• **BRIEF**
Keyword search on "samrocketman": report each line of the records that contains it.

• **GIVEN INFORMATION**
________________________________________

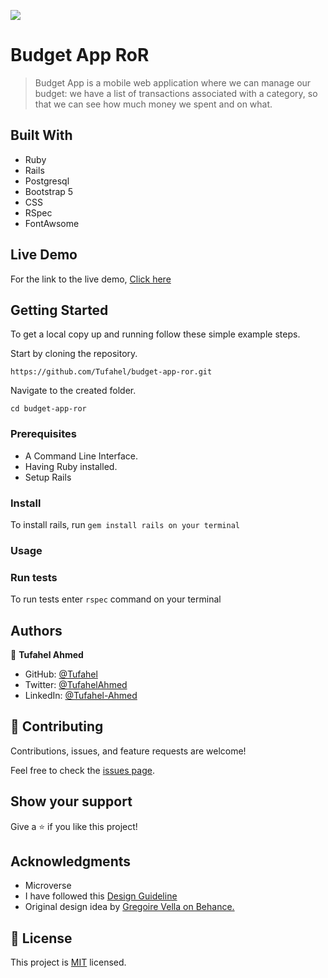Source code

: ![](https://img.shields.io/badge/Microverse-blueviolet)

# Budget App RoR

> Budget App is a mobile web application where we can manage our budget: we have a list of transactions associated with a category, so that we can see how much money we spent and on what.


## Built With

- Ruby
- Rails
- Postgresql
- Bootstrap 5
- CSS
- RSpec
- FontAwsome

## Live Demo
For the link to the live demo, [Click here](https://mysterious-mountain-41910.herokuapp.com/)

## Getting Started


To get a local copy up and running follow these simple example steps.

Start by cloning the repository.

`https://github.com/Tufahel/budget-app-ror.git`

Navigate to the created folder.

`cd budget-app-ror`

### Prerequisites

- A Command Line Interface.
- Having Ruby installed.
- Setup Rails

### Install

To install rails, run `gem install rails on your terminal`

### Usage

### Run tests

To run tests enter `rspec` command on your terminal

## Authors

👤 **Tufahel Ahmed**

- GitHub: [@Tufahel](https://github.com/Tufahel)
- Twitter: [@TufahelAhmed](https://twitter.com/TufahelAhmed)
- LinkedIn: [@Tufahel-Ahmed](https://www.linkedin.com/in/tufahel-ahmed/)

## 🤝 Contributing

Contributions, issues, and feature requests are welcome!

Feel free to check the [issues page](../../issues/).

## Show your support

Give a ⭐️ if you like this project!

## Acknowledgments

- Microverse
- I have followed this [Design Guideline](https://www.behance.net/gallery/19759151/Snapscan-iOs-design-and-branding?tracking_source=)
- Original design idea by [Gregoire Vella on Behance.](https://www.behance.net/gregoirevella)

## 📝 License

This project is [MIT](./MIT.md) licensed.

________________________________________

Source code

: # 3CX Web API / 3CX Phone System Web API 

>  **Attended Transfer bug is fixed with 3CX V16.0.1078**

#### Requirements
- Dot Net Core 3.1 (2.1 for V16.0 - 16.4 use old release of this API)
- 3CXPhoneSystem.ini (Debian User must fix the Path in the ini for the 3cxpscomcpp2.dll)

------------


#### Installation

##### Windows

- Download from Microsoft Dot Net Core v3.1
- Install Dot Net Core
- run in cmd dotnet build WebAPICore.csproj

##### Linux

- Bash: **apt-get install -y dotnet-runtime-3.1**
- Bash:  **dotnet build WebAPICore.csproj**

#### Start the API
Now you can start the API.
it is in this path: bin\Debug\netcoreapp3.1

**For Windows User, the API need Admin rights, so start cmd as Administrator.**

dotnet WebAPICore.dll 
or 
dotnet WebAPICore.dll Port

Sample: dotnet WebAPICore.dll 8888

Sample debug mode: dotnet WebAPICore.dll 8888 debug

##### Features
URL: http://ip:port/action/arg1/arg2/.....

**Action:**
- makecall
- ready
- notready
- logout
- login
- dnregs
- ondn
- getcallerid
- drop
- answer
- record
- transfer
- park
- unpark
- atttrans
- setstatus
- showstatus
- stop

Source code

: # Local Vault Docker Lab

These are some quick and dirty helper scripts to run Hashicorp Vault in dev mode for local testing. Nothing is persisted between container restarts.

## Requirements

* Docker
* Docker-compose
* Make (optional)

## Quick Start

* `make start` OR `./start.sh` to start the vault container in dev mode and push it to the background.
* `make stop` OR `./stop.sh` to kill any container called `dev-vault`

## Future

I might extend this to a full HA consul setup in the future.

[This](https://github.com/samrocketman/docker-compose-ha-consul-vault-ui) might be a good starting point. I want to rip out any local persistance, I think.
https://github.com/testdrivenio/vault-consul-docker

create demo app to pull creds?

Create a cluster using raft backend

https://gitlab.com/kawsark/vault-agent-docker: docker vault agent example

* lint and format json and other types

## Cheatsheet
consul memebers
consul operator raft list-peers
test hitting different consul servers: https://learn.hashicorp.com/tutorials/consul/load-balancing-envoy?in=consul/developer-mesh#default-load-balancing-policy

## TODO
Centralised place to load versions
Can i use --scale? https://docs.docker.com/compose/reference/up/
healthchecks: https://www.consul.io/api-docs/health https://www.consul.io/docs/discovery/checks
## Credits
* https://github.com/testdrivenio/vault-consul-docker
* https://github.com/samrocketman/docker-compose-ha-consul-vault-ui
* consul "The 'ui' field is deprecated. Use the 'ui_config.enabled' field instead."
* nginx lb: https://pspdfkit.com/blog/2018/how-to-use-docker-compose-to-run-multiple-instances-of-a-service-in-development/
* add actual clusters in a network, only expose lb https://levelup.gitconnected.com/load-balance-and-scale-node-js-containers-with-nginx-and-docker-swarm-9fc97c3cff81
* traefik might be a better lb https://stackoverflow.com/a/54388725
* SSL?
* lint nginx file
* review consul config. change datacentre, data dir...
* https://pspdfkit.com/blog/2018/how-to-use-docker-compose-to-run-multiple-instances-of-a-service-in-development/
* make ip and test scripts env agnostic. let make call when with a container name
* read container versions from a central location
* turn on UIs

________________________________________

• **FINISHED EXERCISE**
[This](https://github.com/samrocketman/docker-compose-ha-consul-vault-ui) might be a good starting point. I want to rip out any local persistance, I think.
* https://github.com/samrocketman/docker-compose-ha-consul-vault-ui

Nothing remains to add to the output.